→ EXTRACTED RECORDS

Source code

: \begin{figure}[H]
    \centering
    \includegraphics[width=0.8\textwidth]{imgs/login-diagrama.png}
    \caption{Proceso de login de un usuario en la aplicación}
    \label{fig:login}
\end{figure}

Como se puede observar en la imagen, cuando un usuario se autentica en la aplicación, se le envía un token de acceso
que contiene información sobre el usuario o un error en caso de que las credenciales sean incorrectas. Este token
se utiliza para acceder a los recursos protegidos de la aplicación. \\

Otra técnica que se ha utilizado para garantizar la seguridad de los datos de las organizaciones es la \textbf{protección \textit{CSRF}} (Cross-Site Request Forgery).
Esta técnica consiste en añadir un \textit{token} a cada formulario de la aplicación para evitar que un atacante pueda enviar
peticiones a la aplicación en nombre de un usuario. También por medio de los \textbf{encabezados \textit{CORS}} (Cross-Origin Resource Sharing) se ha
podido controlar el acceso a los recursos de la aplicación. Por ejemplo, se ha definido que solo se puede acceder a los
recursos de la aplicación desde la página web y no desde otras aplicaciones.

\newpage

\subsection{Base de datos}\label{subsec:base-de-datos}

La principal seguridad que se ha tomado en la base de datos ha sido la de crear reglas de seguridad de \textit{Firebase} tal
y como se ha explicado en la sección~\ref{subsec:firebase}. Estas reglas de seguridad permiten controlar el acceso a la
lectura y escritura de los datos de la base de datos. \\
...
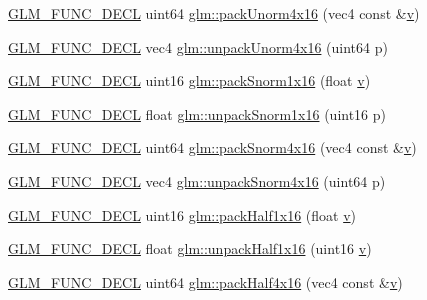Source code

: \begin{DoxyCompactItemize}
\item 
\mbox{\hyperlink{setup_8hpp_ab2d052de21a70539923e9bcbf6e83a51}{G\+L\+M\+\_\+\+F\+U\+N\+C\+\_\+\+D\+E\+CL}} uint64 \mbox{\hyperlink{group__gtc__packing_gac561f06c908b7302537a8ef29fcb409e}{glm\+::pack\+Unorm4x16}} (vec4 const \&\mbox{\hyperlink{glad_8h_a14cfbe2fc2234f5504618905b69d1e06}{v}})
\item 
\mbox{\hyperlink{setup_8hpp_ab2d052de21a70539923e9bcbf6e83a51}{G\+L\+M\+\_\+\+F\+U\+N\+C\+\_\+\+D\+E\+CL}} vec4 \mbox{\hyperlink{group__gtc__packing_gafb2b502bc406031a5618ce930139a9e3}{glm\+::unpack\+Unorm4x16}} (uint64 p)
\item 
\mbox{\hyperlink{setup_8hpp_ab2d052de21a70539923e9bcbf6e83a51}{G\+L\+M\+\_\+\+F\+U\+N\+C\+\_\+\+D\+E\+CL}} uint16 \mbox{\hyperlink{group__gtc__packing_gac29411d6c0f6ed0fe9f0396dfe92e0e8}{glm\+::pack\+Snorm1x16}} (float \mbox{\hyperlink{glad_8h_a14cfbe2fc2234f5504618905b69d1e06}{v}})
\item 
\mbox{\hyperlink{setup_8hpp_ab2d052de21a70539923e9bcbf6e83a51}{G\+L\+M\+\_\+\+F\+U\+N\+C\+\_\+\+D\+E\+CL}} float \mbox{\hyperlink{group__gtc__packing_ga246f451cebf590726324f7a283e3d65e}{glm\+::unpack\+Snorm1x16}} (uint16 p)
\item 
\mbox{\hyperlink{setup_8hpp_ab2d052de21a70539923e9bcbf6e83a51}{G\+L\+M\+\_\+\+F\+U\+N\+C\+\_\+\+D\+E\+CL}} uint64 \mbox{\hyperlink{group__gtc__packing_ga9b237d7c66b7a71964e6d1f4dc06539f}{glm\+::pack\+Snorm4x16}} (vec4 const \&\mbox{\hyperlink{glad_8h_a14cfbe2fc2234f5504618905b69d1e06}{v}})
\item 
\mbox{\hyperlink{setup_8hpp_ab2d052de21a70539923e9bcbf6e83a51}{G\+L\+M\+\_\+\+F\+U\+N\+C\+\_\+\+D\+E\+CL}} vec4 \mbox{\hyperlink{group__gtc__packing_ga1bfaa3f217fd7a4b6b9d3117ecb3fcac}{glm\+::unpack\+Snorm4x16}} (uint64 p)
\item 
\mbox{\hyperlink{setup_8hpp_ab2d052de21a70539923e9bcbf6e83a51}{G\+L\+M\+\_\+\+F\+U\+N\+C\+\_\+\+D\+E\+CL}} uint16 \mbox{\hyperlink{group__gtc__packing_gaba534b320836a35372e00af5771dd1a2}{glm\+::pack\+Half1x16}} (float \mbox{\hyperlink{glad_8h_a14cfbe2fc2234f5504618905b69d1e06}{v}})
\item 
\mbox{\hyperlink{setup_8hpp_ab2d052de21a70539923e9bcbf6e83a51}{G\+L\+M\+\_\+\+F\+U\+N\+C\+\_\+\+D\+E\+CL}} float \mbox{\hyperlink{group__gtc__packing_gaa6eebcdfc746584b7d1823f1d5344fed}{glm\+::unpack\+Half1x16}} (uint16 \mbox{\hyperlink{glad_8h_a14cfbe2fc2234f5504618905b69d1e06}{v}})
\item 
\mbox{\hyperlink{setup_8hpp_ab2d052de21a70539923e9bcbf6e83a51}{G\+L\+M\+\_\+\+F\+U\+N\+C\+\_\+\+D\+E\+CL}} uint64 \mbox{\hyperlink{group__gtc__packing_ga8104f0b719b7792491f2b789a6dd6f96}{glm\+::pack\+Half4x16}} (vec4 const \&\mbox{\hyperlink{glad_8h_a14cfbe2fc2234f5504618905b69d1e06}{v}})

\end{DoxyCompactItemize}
---
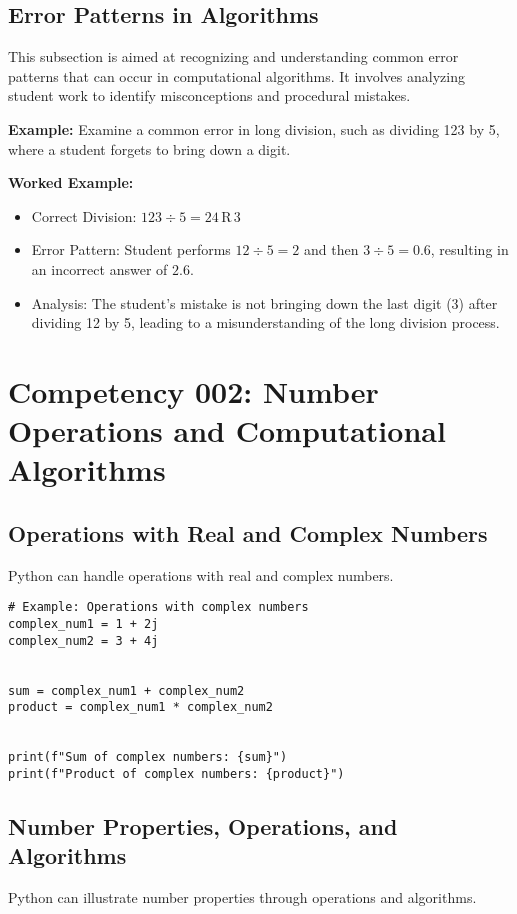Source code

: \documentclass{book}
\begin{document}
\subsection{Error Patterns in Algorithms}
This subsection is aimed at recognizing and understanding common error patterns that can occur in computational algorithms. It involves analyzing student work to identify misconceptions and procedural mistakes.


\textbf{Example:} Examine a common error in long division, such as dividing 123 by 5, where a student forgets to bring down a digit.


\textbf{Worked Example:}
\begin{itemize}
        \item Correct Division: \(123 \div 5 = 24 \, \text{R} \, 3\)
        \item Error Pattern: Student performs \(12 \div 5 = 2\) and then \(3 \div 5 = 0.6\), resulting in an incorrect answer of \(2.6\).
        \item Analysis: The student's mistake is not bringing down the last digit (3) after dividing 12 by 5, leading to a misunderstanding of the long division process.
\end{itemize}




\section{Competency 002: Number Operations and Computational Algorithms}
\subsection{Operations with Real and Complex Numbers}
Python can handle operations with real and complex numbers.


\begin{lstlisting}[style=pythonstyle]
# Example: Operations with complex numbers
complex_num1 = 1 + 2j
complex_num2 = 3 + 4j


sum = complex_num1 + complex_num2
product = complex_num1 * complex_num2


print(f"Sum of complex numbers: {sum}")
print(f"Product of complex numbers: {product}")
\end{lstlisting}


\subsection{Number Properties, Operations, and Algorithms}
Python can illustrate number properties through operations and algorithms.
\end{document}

→ WHAT YOU ARE ASKED TO DO
Search the material for lines holding the word "controlar", then say how many there are and nothing more.

→ RESULT
2